Detecting Individual Sites Subject to Episodic Diversifying Selection

The imprint of natural selection on protein coding genes is often difficult to identify because selection is frequently transient or episodic, i.e. it affects only a subset of lineages. Existing computational techniques, which are designed to identify sites subject to pervasive selection, may fail to recognize sites where selection is episodic: a large proportion of positively selected sites. We present a mixed effects model of evolution (MEME) that is capable of identifying instances of both episodic and pervasive positive selection at the level of an individual site. Using empirical and simulated data, we demonstrate the superior performance of MEME over older models under a broad range of scenarios. We find that episodic selection is widespread and conclude that the number of sites experiencing positive selection may have been vastly underestimated.
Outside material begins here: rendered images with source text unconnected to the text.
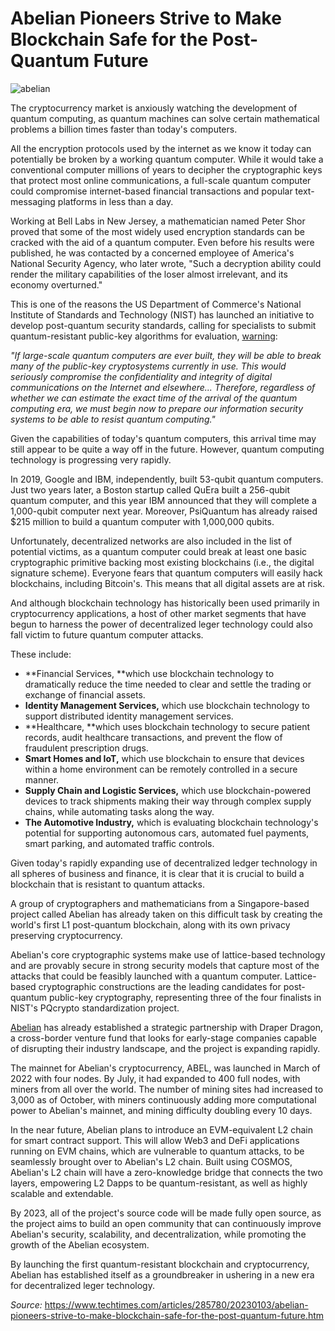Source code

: 
# Abelian Pioneers Strive to Make Blockchain Safe for the Post-Quantum Future

![abelian](/intro/pic1.jpg)

The cryptocurrency market is anxiously watching the development of quantum computing, as quantum machines can solve certain mathematical problems a billion times faster than today's computers.

All the encryption protocols used by the internet as we know it today can potentially be broken by a working quantum computer. While it would take a conventional computer millions of years to decipher the cryptographic keys that protect most online communications, a full-scale quantum computer could compromise internet-based financial transactions and popular text-messaging platforms in less than a day.

Working at Bell Labs in New Jersey, a mathematician named Peter Shor proved that some of the most widely used encryption standards can be cracked with the aid of a quantum computer. Even before his results were published, he was contacted by a concerned employee of America's National Security Agency, who later wrote, "Such a decryption ability could render the military capabilities of the loser almost irrelevant, and its economy overturned."

This is one of the reasons the US Department of Commerce's National Institute of Standards and Technology (NIST) has launched an initiative to develop post-quantum security standards, calling for specialists to submit quantum-resistant public-key algorithms for evaluation, [warning](https://csrc.nist.gov/projects/post-quantum-cryptography):

*"If large-scale quantum computers are ever built, they will be able to break many of the public-key cryptosystems currently in use. This would seriously compromise the confidentiality and integrity of digital communications on the Internet and elsewhere... Therefore, regardless of whether we can estimate the exact time of the arrival of the quantum computing era, we must begin now to prepare our information security systems to be able to resist quantum computing."*

Given the capabilities of today's quantum computers, this arrival time may still appear to be quite a way off in the future. However, quantum computing technology is progressing very rapidly.

In 2019, Google and IBM, independently, built 53-qubit quantum computers. Just two years later, a Boston startup called QuEra built a 256-qubit quantum computer, and this year IBM announced that they will complete a 1,000-qubit computer next year. Moreover, PsiQuantum has already raised $215 million to build a quantum computer with 1,000,000 qubits.

Unfortunately, decentralized networks are also included in the list of potential victims, as a quantum computer could break at least one basic cryptographic primitive backing most existing blockchains (i.e., the digital signature scheme). Everyone fears that quantum computers will easily hack blockchains, including Bitcoin's. This means that all digital assets are at risk.

And although blockchain technology has historically been used primarily in cryptocurrency applications, a host of other market segments that have begun to harness the power of decentralized leger technology could also fall victim to future quantum computer attacks.

These include:

- **Financial Services, **which use blockchain technology to dramatically reduce the time needed to clear and settle the trading or exchange of financial assets.
- **Identity Management Services,** which use blockchain technology to support distributed identity management services.
- **Healthcare, **which uses blockchain technology to secure patient records, audit healthcare transactions, and prevent the flow of fraudulent prescription drugs.
- **Smart Homes and IoT,** which use blockchain to ensure that devices within a home environment can be remotely controlled in a secure manner.
- **Supply Chain and Logistic Services,** which use blockchain-powered devices to track shipments making their way through complex supply chains, while automating tasks along the way.
- **The Automotive Industry,** which is evaluating blockchain technology's potential for supporting autonomous cars, automated fuel payments, smart parking, and automated traffic controls.

Given today's rapidly expanding use of decentralized ledger technology in all spheres of business and finance, it is clear that it is crucial to build a blockchain that is resistant to quantum attacks.

A group of cryptographers and mathematicians from a Singapore-based project called Abelian has already taken on this difficult task by creating the world's first L1 post-quantum blockchain, along with its own privacy preserving cryptocurrency.

Abelian's core cryptographic systems make use of lattice-based technology and are provably secure in strong security models that capture most of the attacks that could be feasibly launched with a quantum computer. Lattice-based cryptographic constructions are the leading candidates for post-quantum public-key cryptography, representing three of the four finalists in NIST's PQcrypto standardization project.

[Abelian](https://abelian.info) has already established a strategic partnership with Draper Dragon, a cross-border venture fund that looks for early-stage companies capable of disrupting their industry landscape, and the project is expanding rapidly.

The mainnet for Abelian's cryptocurrency, ABEL, was launched in March of 2022 with four nodes. By July, it had expanded to 400 full nodes, with miners from all over the world. The number of mining sites had increased to 3,000 as of October, with miners continuously adding more computational power to Abelian's mainnet, and mining difficulty doubling every 10 days.

In the near future, Abelian plans to introduce an EVM-equivalent L2 chain for smart contract support. This will allow Web3 and DeFi applications running on EVM chains, which are vulnerable to quantum attacks, to be seamlessly brought over to Abelian's L2 chain. Built using COSMOS, Abelian's L2 chain will have a zero-knowledge bridge that connects the two layers, empowering L2 Dapps to be quantum-resistant, as well as highly scalable and extendable.

By 2023, all of the project's source code will be made fully open source, as the project aims to build an open community that can continuously improve Abelian's security, scalability, and decentralization, while promoting the growth of the Abelian ecosystem.

By launching the first quantum-resistant blockchain and cryptocurrency, Abelian has established itself as a groundbreaker in ushering in a new era for decentralized leger technology.

*Source:* https://www.techtimes.com/articles/285780/20230103/abelian-pioneers-strive-to-make-blockchain-safe-for-the-post-quantum-future.htm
Identifying regions of protein coding genes that have undergone adaptive evolution is important to answering many questions in evolutionary biology and genetics. In order to tease out genetic evidence for natural selection, genes from a diverse array of taxa must be analyzed, only a subset of which may have undergone adaptive evolution; the same gene region may be under stabilizing or relaxed selection in lineages leading to other taxa. Most current computational methods designed to detect the imprint of natural selection at a site in a protein coding gene assume the strength and direction of natural selection is constant across all lineages. Here, we present a method to detect adaptive evolution, even when the selective forces are not constant across taxa. Using a variety of well-characterized genes, we find evidence suggesting that natural selection is generally episodic and that modeling it as such reveals that many more sites are subject to episodic positive selection than previously appreciated.